▸ Problem description: Repeat the data exactly as given below, dropping every picture.

▸ Material provided:

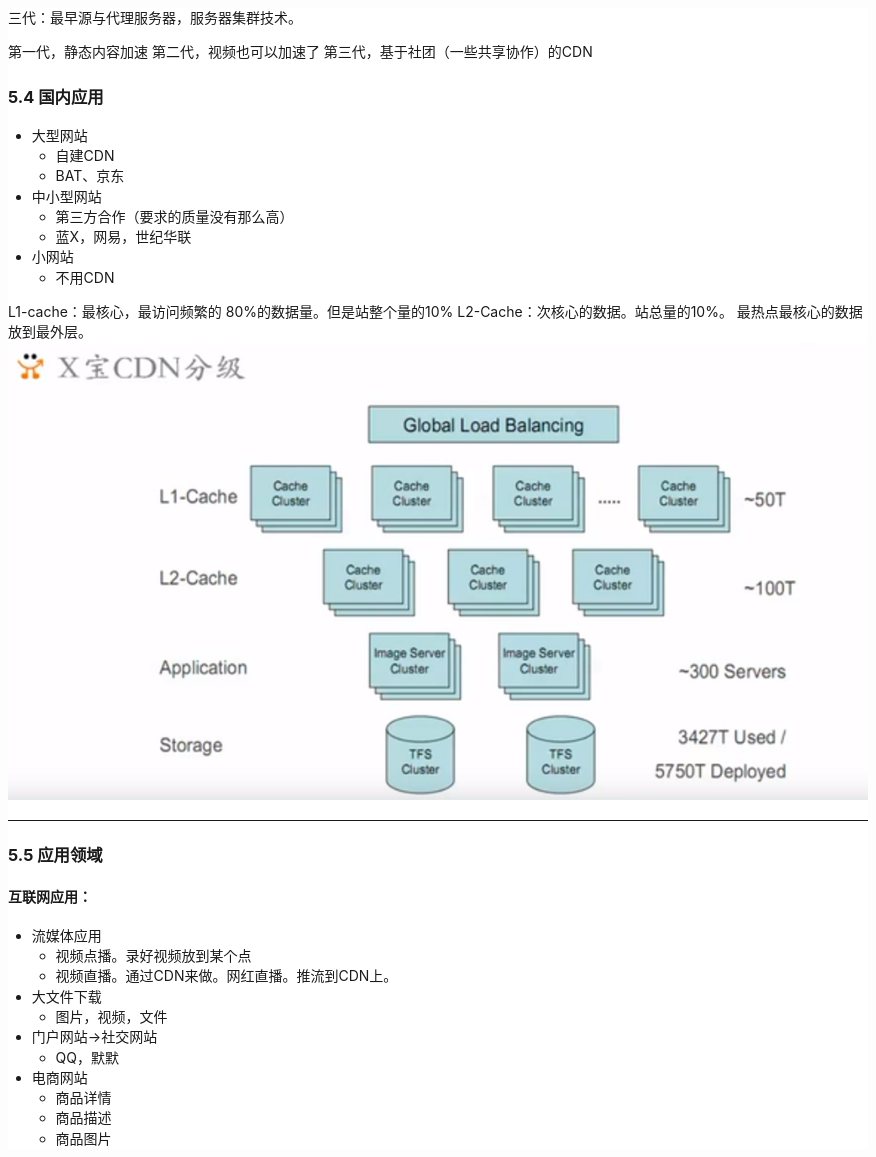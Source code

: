 三代：最早源与代理服务器，服务器集群技术。

第一代，静态内容加速
第二代，视频也可以加速了
第三代，基于社团（一些共享协作）的CDN

### 5.4 国内应用

+ 大型网站
  + 自建CDN
  + BAT、京东
+ 中小型网站
  + 第三方合作（要求的质量没有那么高）
  + 蓝X，网易，世纪华联
+ 小网站
  + 不用CDN  

L1-cache：最核心，最访问频繁的 80%的数据量。但是站整个量的10%
L2-Cache：次核心的数据。站总量的10%。
最热点最核心的数据放到最外层。 
![](/images/2020-07-10-15-01-45.png)

---
### 5.5 应用领域
#### 互联网应用：
+ 流媒体应用
  + 视频点播。录好视频放到某个点 
  + 视频直播。通过CDN来做。网红直播。推流到CDN上。
+ 大文件下载
  + 图片，视频，文件
+ 门户网站→社交网站
  + QQ，默默
+ 电商网站
  + 商品详情
  + 商品描述
  + 商品图片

▸ Response below:
Source code

: 三代：最早源与代理服务器，服务器集群技术。

第一代，静态内容加速
第二代，视频也可以加速了
第三代，基于社团（一些共享协作）的CDN

### 5.4 国内应用

+ 大型网站
  + 自建CDN
  + BAT、京东
+ 中小型网站
  + 第三方合作（要求的质量没有那么高）
  + 蓝X，网易，世纪华联
+ 小网站
  + 不用CDN  

L1-cache：最核心，最访问频繁的 80%的数据量。但是站整个量的10%
L2-Cache：次核心的数据。站总量的10%。
最热点最核心的数据放到最外层。 
![](/images/2020-07-10-15-01-45.png)

---
### 5.5 应用领域
#### 互联网应用：
+ 流媒体应用
  + 视频点播。录好视频放到某个点 
  + 视频直播。通过CDN来做。网红直播。推流到CDN上。
+ 大文件下载
  + 图片，视频，文件
+ 门户网站→社交网站
  + QQ，默默
+ 电商网站
  + 商品详情
  + 商品描述
  + 商品图片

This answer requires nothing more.